Quant au goût de cette cire, Casserius rapporte des exemples de quelques animaux chez qui elle est d’une saveur douce : dans l’homme, Schelhammer y trouve peu de douceur, & beaucoup d’amertume ; & Derham, un goût insipide mêlé d’amertume : ces différences doivent varier selon le tems, les sujets, l’âge, &c.
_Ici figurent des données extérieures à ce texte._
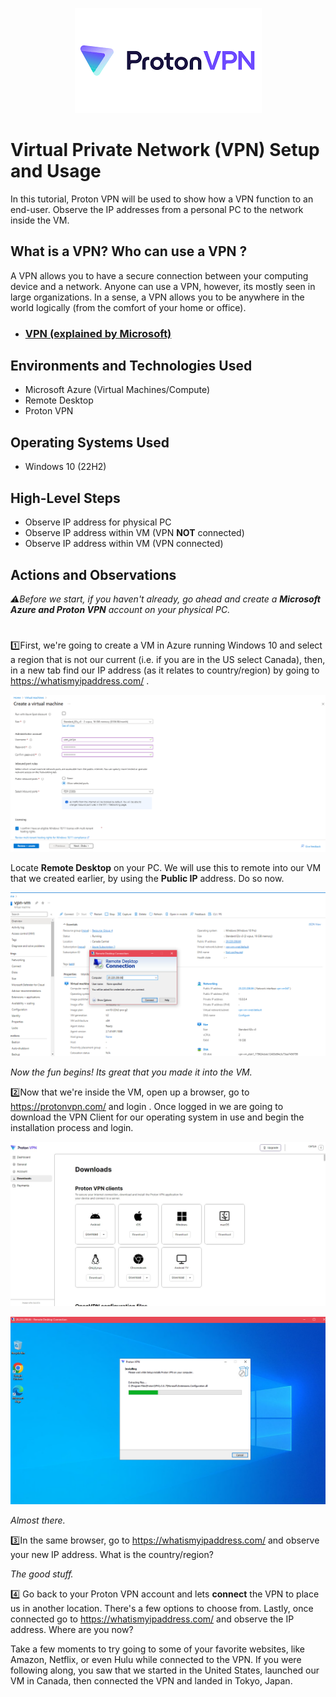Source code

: <p align="center">
<img src="Proton VPN.png"/>
</p>

<h1>Virtual Private Network (VPN) Setup and Usage</h1>
In this tutorial, Proton VPN will be used to show how a VPN function to an end-user. Observe the IP addresses from a personal PC to the network inside the VM. 
<h2>What is a VPN? Who can use a VPN ? </h2>  
A VPN allows you to have a secure connection between your computing device and a network. Anyone can use a VPN, however, its mostly seen in large organizations. In a sense, a VPN allows you to be anywhere in the world logically (from the comfort of your home or office). 


- ### [VPN (explained by Microsoft)]([https://azure.microsoft.com/en-us/resources/cloud-computing-dictionary/what-is-vpn/#what-is-a-vpn])

<h2>Environments and Technologies Used</h2>

- Microsoft Azure (Virtual Machines/Compute)
- Remote Desktop
- Proton VPN

<h2>Operating Systems Used </h2>

- Windows 10 (22H2)

<h2>High-Level Steps</h2>

- Observe IP address for physical PC
- Observe IP address within VM (VPN **NOT** connected)
- Observe IP address within VM (VPN connected)

<h2>Actions and Observations</h2>

_⚠️Before we start, if you haven't already, go ahead and create a **Microsoft Azure and Proton VPN** account on your physical PC._
#


1️⃣First, we're going to create a VM in Azure running Windows 10 and select a region that is not our current (i.e. if you are in the US select Canada), then, in a new tab find our IP address (as it relates to country/region) by going to https://whatismyipaddress.com/ .
<p align="center"> <img src="Create VM.1.png"/> </p>


Locate **Remote Desktop** on your PC. We will use this to remote into our VM that we created earlier, by using the **Public IP** address. Do so now.
<p align="center"> <img src="RDP.png"/> </p>


_Now the fun begins! Its great that you made it into the VM._


2️⃣Now that we're inside the VM, open up a browser, go to https://protonvpn.com/ and login .
Once logged in we are going to download the VPN Client for our operating system in use and begin the installation process and login.
<p align="center"> <img src="VPN Clients.jpg"/> </p>
<p> <p align="center"> <img src="Install Proton VPN.png"/> </p>


_Almost there._


3️⃣In the same browser, go to https://whatismyipaddress.com/ and observe your new IP address. What is the country/region?


_The good stuff._


4️⃣ Go back to your Proton VPN account and lets **connect** the VPN to place us in another location. There's a few options to choose from. Lastly, once connected go to https://whatismyipaddress.com/ and observe the IP address. Where are you now? 


Take a few moments to try going to some of your favorite websites, like Amazon, Netflix, or even Hulu while connected to the VPN. 
If you were following along, you saw that we started in the United States, launched our VM in Canada, then connected the VPN and landed in Tokyo, Japan.




<br />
Tout ce qu’on dit des vertus de la cire des oreilles est misérable : Paul Eginete la vante pour la guérison des crevasses de la peau qui se forment autour de la racine des ongles ; Pline la loue contre la morsure de l’homme, des serpens, & des scorpions ; Vanhelmont, dans les piquûres des nerfs ; Etmuller, dans les blessures des parties nerveuses ; Serenus Sammonicus, pour la cure des furoncles ; d’autres en recommandent l’usage interne pour la colique ; Agricola en fait un onguent pour les tumeurs des jointures & les abscès, &c.

Les éphémérides des curieux de la nature ne sont remplies que de niaiseries de cette espece. Parlons vrai : cette humeur des glandes qui paroît par sa consistance & son amertume un composé de cire & d’huile, peut avoir quelque médiocre qualité savoneuse, abstergente, détersive ; mais manquons-nous d’autres remedes en qualité & abondance mieux choisis, & qui répondront aux mêmes intentions ? Prenons de la cire commune, de l’huile, du savon ; voilà des secours que nous avons sous la main pour une infinité de cas, & n’allons pas puiser nos recettes dans le bisarre, le merveilleux, dans les contes des grands & des bonnes-femmes.

Papinius (Nicolaus) a écrit un petit livre Latin sur l’usage de la cire des oreilles, imprimé à Saumur en 1648, in-12. on peut juger par ce que nous venons de dire, du cas qu’on doit faire de cet ouvrage. Cet article est de M. le Chevalier de Jaucourt.